3. CPUC Drives Utility Regulation into New Areas
The CPUC seizes new territory to regulate service quality, rather than rates, among transportation network carriers.
Transportation network carriers (TNCs)—as the CPUC calls app-based ridesharing services—started in California. Very quickly, this new frontier presented a Wild West of regulation with the CPUC, as well as assertions of regulatory authority by city- and county-based taxi commissions. Some of the dust has now settled: the CPUC wrested regulatory control from taxi authorities by classifying the services as TNCs, rather than taxis. While the CPUC has clarified that it will not assert controls over pricing and services, TNCs are finding that they are certainly not “unregulated.”
The CPUC has taken several actions that reflect its assertion that TNCs rightly fall under the CPUC’s jurisdiction.
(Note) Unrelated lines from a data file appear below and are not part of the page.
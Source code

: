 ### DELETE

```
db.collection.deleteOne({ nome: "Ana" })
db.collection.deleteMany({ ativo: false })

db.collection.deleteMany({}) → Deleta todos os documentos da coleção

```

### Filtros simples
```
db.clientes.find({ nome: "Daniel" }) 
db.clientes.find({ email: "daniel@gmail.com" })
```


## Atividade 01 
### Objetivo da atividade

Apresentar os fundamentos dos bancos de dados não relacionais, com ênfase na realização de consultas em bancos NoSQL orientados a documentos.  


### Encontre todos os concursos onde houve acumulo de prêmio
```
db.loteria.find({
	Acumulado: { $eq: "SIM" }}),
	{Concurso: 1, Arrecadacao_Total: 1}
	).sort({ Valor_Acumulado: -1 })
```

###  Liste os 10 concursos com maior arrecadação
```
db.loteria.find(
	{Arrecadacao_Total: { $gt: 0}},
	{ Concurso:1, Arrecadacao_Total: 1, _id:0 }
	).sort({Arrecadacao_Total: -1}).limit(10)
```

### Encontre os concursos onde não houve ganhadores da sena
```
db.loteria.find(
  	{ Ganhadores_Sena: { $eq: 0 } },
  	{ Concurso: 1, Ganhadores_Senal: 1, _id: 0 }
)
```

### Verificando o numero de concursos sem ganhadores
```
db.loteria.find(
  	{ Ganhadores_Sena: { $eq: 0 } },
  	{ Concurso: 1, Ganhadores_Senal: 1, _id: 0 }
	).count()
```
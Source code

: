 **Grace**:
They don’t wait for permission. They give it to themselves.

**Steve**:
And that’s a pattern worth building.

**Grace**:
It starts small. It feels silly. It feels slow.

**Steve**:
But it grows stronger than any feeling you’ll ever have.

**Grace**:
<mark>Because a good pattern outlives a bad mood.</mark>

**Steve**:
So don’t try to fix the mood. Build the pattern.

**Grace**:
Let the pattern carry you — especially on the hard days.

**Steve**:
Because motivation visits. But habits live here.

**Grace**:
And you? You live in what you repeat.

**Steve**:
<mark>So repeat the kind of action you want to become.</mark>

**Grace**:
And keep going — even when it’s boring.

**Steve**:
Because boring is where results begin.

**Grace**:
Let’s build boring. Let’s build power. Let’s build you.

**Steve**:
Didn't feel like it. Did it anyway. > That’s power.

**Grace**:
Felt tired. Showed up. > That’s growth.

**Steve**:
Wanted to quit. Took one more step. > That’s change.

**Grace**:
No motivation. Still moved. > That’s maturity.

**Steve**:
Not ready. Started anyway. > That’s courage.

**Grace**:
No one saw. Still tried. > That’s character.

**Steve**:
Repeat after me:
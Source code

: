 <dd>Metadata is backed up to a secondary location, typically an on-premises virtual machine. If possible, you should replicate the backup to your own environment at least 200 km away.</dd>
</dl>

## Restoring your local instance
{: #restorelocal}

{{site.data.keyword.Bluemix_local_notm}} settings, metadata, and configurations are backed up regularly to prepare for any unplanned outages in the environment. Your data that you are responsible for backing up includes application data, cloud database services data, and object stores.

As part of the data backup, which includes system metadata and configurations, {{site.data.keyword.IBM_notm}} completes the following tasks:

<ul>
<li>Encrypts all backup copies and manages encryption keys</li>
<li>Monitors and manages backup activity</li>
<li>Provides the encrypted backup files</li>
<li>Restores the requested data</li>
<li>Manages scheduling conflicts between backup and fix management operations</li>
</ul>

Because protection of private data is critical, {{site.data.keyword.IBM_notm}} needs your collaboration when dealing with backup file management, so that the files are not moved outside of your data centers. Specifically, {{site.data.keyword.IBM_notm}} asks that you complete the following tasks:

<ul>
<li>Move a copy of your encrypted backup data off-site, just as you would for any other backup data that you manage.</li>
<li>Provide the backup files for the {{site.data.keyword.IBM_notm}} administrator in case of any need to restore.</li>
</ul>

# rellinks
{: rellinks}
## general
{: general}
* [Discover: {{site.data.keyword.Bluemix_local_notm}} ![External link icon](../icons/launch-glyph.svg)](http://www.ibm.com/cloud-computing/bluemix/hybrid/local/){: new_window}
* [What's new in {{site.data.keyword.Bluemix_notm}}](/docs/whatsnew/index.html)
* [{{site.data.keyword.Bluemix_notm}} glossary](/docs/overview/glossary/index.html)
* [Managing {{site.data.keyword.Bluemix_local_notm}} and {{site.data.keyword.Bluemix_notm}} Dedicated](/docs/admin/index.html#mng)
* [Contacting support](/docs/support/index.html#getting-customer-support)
Those actions include:
- issuing a decision on background check requirements for TNC providers;
- beginning an adjudicatory proceeding after a staff investigation found that a major TNC failed to either suspend promptly and/or investigate drivers in a sample of 151 complaints that the Commission had categorized as serious enough to allow “zero tolerance”;
- requiring TNCs to submit periodic reports containing large volumes of data about their businesses that will enable the Commission to study such topics as service to low-income areas and the disabled; and
- closely monitoring TNC service performance and independently receiving and investigating customer complaints.
TNC regulation, while still in its early stages at the CPUC, looks like the pattern that developed in the CPUC’s regulation of wireless carriers. Though prohibited by federal law from price regulation, the CPUC found substantial oversight authority in the form of consumer protection investigations and penalties, universal service enforcement, data collection, and the need for CPUC approval of mergers and reorganizations. Most other states have followed California’s lead in placing TNC regulatory authority with state public service commissions. Many are taking a “light-handed” approach thus far, but a few sufficiently high-profile incidents involving public safety or consumer fraud could be enough to prompt other commissions to exercise more regulatory control.
4. Community Choice Aggregation Brings Renewable Power to the People and Away from IOUs
The CPUC’s favorable treatment of CCAs has led to uncertainty and difficulties for investor-owned utilities.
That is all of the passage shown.